[[ MATERIAL FOR THIS TASK, beginning ]]

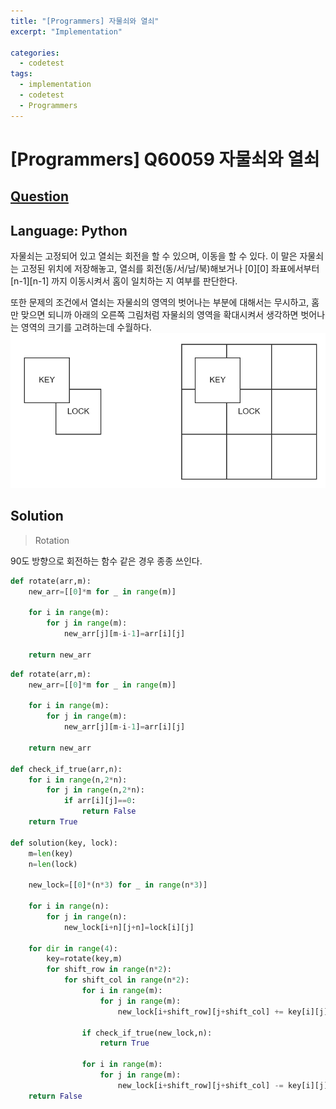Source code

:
 ```yaml
---
title: "[Programmers] 자물쇠와 열쇠"
excerpt: "Implementation"

categories:
  - codetest
tags:
  - implementation
  - codetest
  - Programmers
---
```

# [Programmers] Q60059 자물쇠와 열쇠
## [Question](https://programmers.co.kr/learn/courses/30/lessons/60059)
## Language: Python

자물쇠는 고정되어 있고 열쇠는 회전을 할 수 있으며, 이동을 할 수 있다. 이 말은 자물쇠는 고정된 위치에 저장해놓고, 열쇠를 회전(동/서/남/북)해보거나 [0][0] 좌표에서부터 [n-1][n-1] 까지 이동시켜서 홈이 일치하는 지 여부를 판단한다.

또한 문제의 조건에서 열쇠는 자물쇠의 영역의 벗어나는 부분에 대해서는 무시하고, 홈만 맞으면 되니까 
아래의 오른쪽 그림처럼 자물쇠의 영역을 확대시켜서 생각하면 벗어나는 영역의 크기를 고려하는데 수월하다.
![q60059](/assets/images/algorithm/q60059.png)

## Solution

>Rotation 

90도 방향으로 회전하는 함수 같은 경우 종종 쓰인다.
```python
def rotate(arr,m):
    new_arr=[[0]*m for _ in range(m)]
    
    for i in range(m):
        for j in range(m):
            new_arr[j][m-i-1]=arr[i][j]
    
    return new_arr   
```


```python
def rotate(arr,m):
    new_arr=[[0]*m for _ in range(m)]
    
    for i in range(m):
        for j in range(m):
            new_arr[j][m-i-1]=arr[i][j]
    
    return new_arr      

def check_if_true(arr,n):
    for i in range(n,2*n):
        for j in range(n,2*n):
            if arr[i][j]==0:
                return False
    return True

def solution(key, lock):
    m=len(key)
    n=len(lock)
    
    new_lock=[[0]*(n*3) for _ in range(n*3)]
    
    for i in range(n):
        for j in range(n):
            new_lock[i+n][j+n]=lock[i][j]
    
    for dir in range(4):
        key=rotate(key,m)
        for shift_row in range(n*2):
            for shift_col in range(n*2):
                for i in range(m):
                    for j in range(m):
                        new_lock[i+shift_row][j+shift_col] += key[i][j]
                        
                if check_if_true(new_lock,n):
                    return True
                
                for i in range(m):
                    for j in range(m):
                        new_lock[i+shift_row][j+shift_col] -= key[i][j]
    return False  
            
```
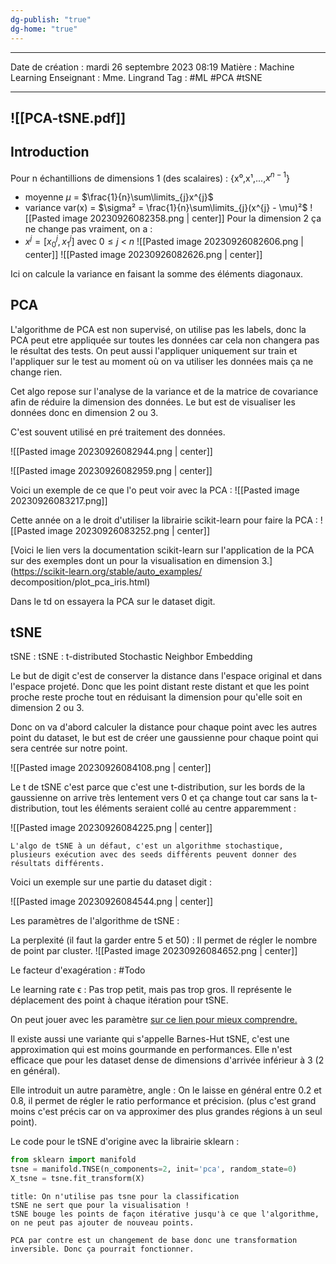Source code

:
 ```yaml
---
dg-publish: "true"
dg-home: "true"
---
```

 ---

 Date de création : mardi 26 septembre 2023 08:19
 Matière : Machine Learning
 Enseignant : Mme. Lingrand
 Tag : #ML #PCA #tSNE 

---

 ![[PCA-tSNE.pdf]]
 ---

## Introduction

Pour n échantillions de dimensions 1 (des scalaires) : {x⁰,x¹,...,$x^{n-1}$}
- moyenne $\mu$ = $\frac{1}{n}\sum\limits_{j}x^{j}$ 
- variance var(x) = $\sigma² = \frac{1}{n}\sum\limits_{j}(x^{j} - \mu)²$
 ![[Pasted image 20230926082358.png | center]]
 Pour la dimension 2 ça ne change pas vraiment, on a :
 - $x^{j} = [x_{0}^{j},x_{1}^{j}]$ avec $0 \leq j$ < $n$
 ![[Pasted image 20230926082606.png | center]]
![[Pasted image 20230926082626.png | center]]

Ici on calcule la variance en faisant la somme des éléments diagonaux.

## PCA

L'algorithme de PCA est non supervisé, on utilise pas les labels, donc la PCA peut etre appliquée sur toutes les données car cela non changera pas le résultat des tests. On peut aussi l'appliquer uniquement sur train et l'appliquer sur le test au moment où on va utiliser les données mais ça ne change rien.

Cet algo repose sur l'analyse de la variance et de la matrice de covariance afin de réduire la dimension des données. Le but est de visualiser les données donc en dimension 2 ou 3.

C'est souvent utilisé en pré traitement des données.

![[Pasted image 20230926082944.png | center]]

![[Pasted image 20230926082959.png | center]]

Voici un exemple de ce que l'o peut voir avec la PCA :
![[Pasted image 20230926083217.png]]

Cette année on a le droit d'utiliser la librairie scikit-learn pour faire la PCA :
![[Pasted image 20230926083252.png | center]]

[Voici le lien vers la documentation scikit-learn sur l'application de la PCA sur des exemples dont un pour la visualisation en dimension 3.](https://scikit-learn.org/stable/auto_examples/ decomposition/plot_pca_iris.html)

Dans le td on essayera la PCA sur le dataset digit.

## tSNE

tSNE : tSNE : t-distributed Stochastic Neighbor Embedding

Le but de digit c'est de conserver la distance dans l'espace original et dans l'espace projeté.
Donc que les point distant reste distant et que les point proche reste proche tout en réduisant la dimension pour qu'elle soit en dimension 2 ou 3.

Donc on va d'abord calculer la distance pour chaque point avec les autres point du dataset, le but est de créer une gaussienne pour chaque point qui sera centrée sur notre point.

![[Pasted image 20230926084108.png | center]]

Le t de tSNE c'est parce que c'est une t-distribution, sur les bords de la gaussienne on arrive très lentement vers 0 et ça change tout car sans la t-distribution, tout les éléments seraient collé au centre apparemment :

![[Pasted image 20230926084225.png | center]]


```ad-attention
L'algo de tSNE à un défaut, c'est un algorithme stochastique, plusieurs exécution avec des seeds différents peuvent donner des résultats différents.
```

Voici un exemple sur une partie du dataset digit :

![[Pasted image 20230926084544.png | center]]

Les paramètres de l'algorithme de tSNE :

La perplexité (il faut la garder entre 5 et 50) : Il permet de régler le nombre de point par cluster.
![[Pasted image 20230926084652.png | center]]

Le facteur d'exagération : #Todo 

Le learning rate ϵ : Pas trop petit, mais pas trop gros. Il représente le déplacement des point à chaque itération pour tSNE.

On peut jouer avec les paramètre [sur ce lien pour mieux comprendre.](https://distill.pub/2016/misread-tsne/)

Il existe aussi une variante qui s'appelle Barnes-Hut tSNE, c'est une approximation qui est moins gourmande en performances. 
Elle n'est efficace que pour les dataset dense de dimensions d'arrivée inférieur à 3 (2 en général).

Elle introduit un autre paramètre, angle : On le laisse en général entre 0.2 et 0.8, il permet de régler le ratio performance et précision. (plus c'est grand moins c'est précis car on va approximer des plus grandes régions à un seul point).

Le code pour le tSNE d'origine avec la librairie sklearn :
```python
from sklearn import manifold
tsne = manifold.TNSE(n_components=2, init='pca', random_state=0)
X_tsne = tsne.fit_transform(X)
```

```ad-danger
title: On n'utilise pas tsne pour la classification
tSNE ne sert que pour la visualisation !
tSNE bouge les points de façon itérative jusqu'à ce que l'algorithme, on ne peut pas ajouter de nouveau points.

PCA par contre est un changement de base donc une transformation inversible. Donc ça pourrait fonctionner.
```


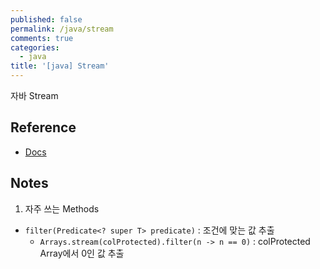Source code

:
 ```yaml
---
published: false
permalink: /java/stream
comments: true
categories:
  - java
title: '[java] Stream'
---
```


자바 Stream  

## Reference
- [Docs](https://docs.oracle.com/en/java/javase/11/docs/api/java.base/java/util/stream/Stream.html) 


## Notes
1) 자주 쓰는 Methods
  - `filter​(Predicate<? super T> predicate)` : 조건에 맞는 값 추출 
    - `Arrays.stream(colProtected).filter(n -> n == 0)` : colProtected Array에서 0인 값 추출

[[ MATERIAL FOR THIS TASK, end ]]

◆ TASK OBJECTIVE
Reproduce the records above from their first line to the line bearing "아래의 오른쪽 그림처럼", both ends included, leaving every picture out.

◆ SOLUTION
Source code

:
 ```yaml
---
title: "[Programmers] 자물쇠와 열쇠"
excerpt: "Implementation"

categories:
  - codetest
tags:
  - implementation
  - codetest
  - Programmers
---
```

# [Programmers] Q60059 자물쇠와 열쇠
## [Question](https://programmers.co.kr/learn/courses/30/lessons/60059)
## Language: Python

자물쇠는 고정되어 있고 열쇠는 회전을 할 수 있으며, 이동을 할 수 있다. 이 말은 자물쇠는 고정된 위치에 저장해놓고, 열쇠를 회전(동/서/남/북)해보거나 [0][0] 좌표에서부터 [n-1][n-1] 까지 이동시켜서 홈이 일치하는 지 여부를 판단한다.

또한 문제의 조건에서 열쇠는 자물쇠의 영역의 벗어나는 부분에 대해서는 무시하고, 홈만 맞으면 되니까 
아래의 오른쪽 그림처럼 자물쇠의 영역을 확대시켜서 생각하면 벗어나는 영역의 크기를 고려하는데 수월하다.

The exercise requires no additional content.